[[ DATA RECORDS, beginning ]]
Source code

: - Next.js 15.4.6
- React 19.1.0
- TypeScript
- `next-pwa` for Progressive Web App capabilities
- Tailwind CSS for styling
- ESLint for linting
[[ DATA RECORDS, end ]]
## YOUR ASSIGNMENT
Please transcribe the whole listing exactly as it stands.

## ANSWER TO THE EXERCISE
Source code

: - Next.js 15.4.6
- React 19.1.0
- TypeScript
- `next-pwa` for Progressive Web App capabilities
- Tailwind CSS for styling
- ESLint for linting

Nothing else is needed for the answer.